Facing Performance issue at application end, after migrating the backups to Azure recovery service vault

 ISSUE DESCRIPTION

Facing Performance issue at application end, after migrating the backups to Azure recovery service vault (RSV) from Azure Blob storage.

 SUMMARY

Once backup process started, we could see severe IO latency. The increased IO activity could be due to all backups starting at the same time at 12:30 and reading from the drive. 

Earlier, when SQL agent-based BACKUP TO URL was running, it would be working with one database backup at a time which might not put high stress on disk, but Azure RSV is designed to take backup of all databases at the same time (For quick backup, to save time) which can invite considerable IO load on the disks. We checked internally and there are no options to change this behavior for Azure RSV.

In Azure blob storage when the backups are running, backup operation is performed serial manner that means server will take the single database backup at a time.

But when it comes to Azure RSV, the database backup operation is performed parallel manner that means it will trigger all the database backups at a time.a

So, when the multiple backups are running parallelly on the server. There will be huge impact on the IO resources due to that application team will face the slowness issue while running the queries or application jobs.

ACTION Needs to be taken from DBA end:

Redirect your backups to secondary replica (even if DB is not set for READ load on secondary, backup will work) which would reduce the IO latency on PRIMARY. If AG is in SYNC COMMIT mode, these intensive backups happening on secondary can add a little overhead to the DML operations on PRIMARY.

https://learn.microsoft.com/en-us/sql/database-engine/availability-groups/windows/configure-backup-on-availability-replicas-sql-server?view=sql-server-ver16

You can check whether your VM is configured as per best practices (especially the Storage and VM sizing) as per the document below

https://learn.microsoft.com/en-us/azure/azure-sql/virtual-machines/windows/performance-guidelines-best-practices-checklist?view=azuresql

You can switch back to BACKUP TO URL method as you were doing earlier to mitigate the situation.

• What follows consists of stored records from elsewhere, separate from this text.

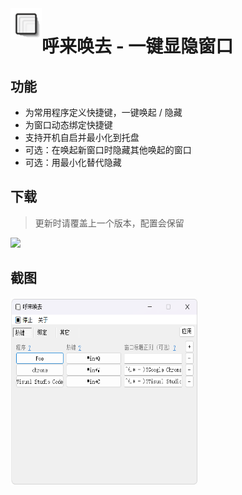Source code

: <img align="left" width="50" height="50" src="misc/icon_480.png">

# 呼来唤去 - 一键显隐窗口

## 功能

- 为常用程序定义快捷键，一键唤起 / 隐藏
- 为窗口动态绑定快捷键
- 支持开机自启并最小化到托盘
- 可选：在唤起新窗口时隐藏其他唤起的窗口
- 可选：用最小化替代隐藏

## 下载

> 更新时请覆盖上一个版本，配置会保留

[![](https://img.shields.io/badge/download-latest-orange.svg)](https://github.com/john-walks-slow/window-summoner/releases/latest)


## 截图
<img align="left" width="300" height="300" src="misc/screenshot3.png">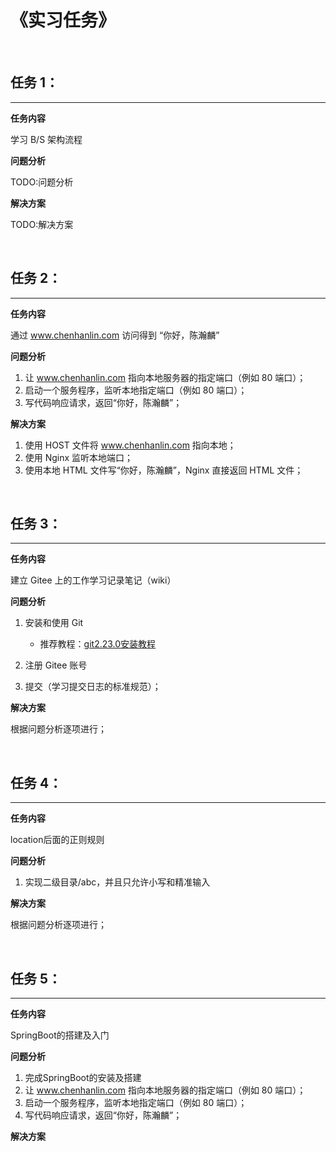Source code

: # 《实习任务》

<br>

## 任务 1：

---

**任务内容**

学习 B/S 架构流程

**问题分析**

TODO:问题分析

**解决方案**

TODO:解决方案

<br>

## 任务 2：

---

**任务内容**

通过 www.chenhanlin.com 访问得到 “你好，陈瀚麟”

**问题分析**

1. 让 www.chenhanlin.com 指向本地服务器的指定端口（例如 80 端口）；
2. 启动一个服务程序，监听本地指定端口（例如 80 端口）；
3. 写代码响应请求，返回“你好，陈瀚麟”；

**解决方案**

1. 使用 HOST 文件将 www.chenhanlin.com 指向本地；
2. 使用 Nginx 监听本地端口；
3. 使用本地 HTML 文件写“你好，陈瀚麟”，Nginx 直接返回 HTML 文件；

<br>

## 任务 3：

---

**任务内容**

建立 Gitee 上的工作学习记录笔记（wiki）

**问题分析**

1.  安装和使用 Git

    - 推荐教程：[git2.23.0安装教程](https://blog.csdn.net/qq969754319/article/details/102463346)

2.  注册 Gitee 账号
3.  提交（学习提交日志的标准规范）；

**解决方案**

根据问题分析逐项进行；

<br>

## 任务 4：

---

**任务内容**

location后面的正则规则

**问题分析**

1. 实现二级目录/abc，并且只允许小写和精准输入

**解决方案**

根据问题分析逐项进行；

<br>

## 任务 5：

---

**任务内容**

SpringBoot的搭建及入门

**问题分析**
1. 完成SpringBoot的安装及搭建
2. 让 www.chenhanlin.com 指向本地服务器的指定端口（例如 80 端口）；
3. 启动一个服务程序，监听本地指定端口（例如 80 端口）；
4. 写代码响应请求，返回“你好，陈瀚麟”；

**解决方案**

<br>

Check the AG configuration best practices.

As you suggested we are looking to check whether the PRIMARY and SECONDARY machines of the AG follow the best practices shown in the document below.


https://learn.microsoft.com/en-us/azure/azure-sql/virtual-machines/windows/performance-guidelines-best-practices-checklist?view=azuresql#vm-size                                                                                                        


You can also to enable resource governor on the database server so that we could assign limited resources throughout to the backup process.


You can refer to the RESOURCE GOVERNOR configuration document in MS site to configure the resource governor related components (Resource pool, Workload group and classifier function)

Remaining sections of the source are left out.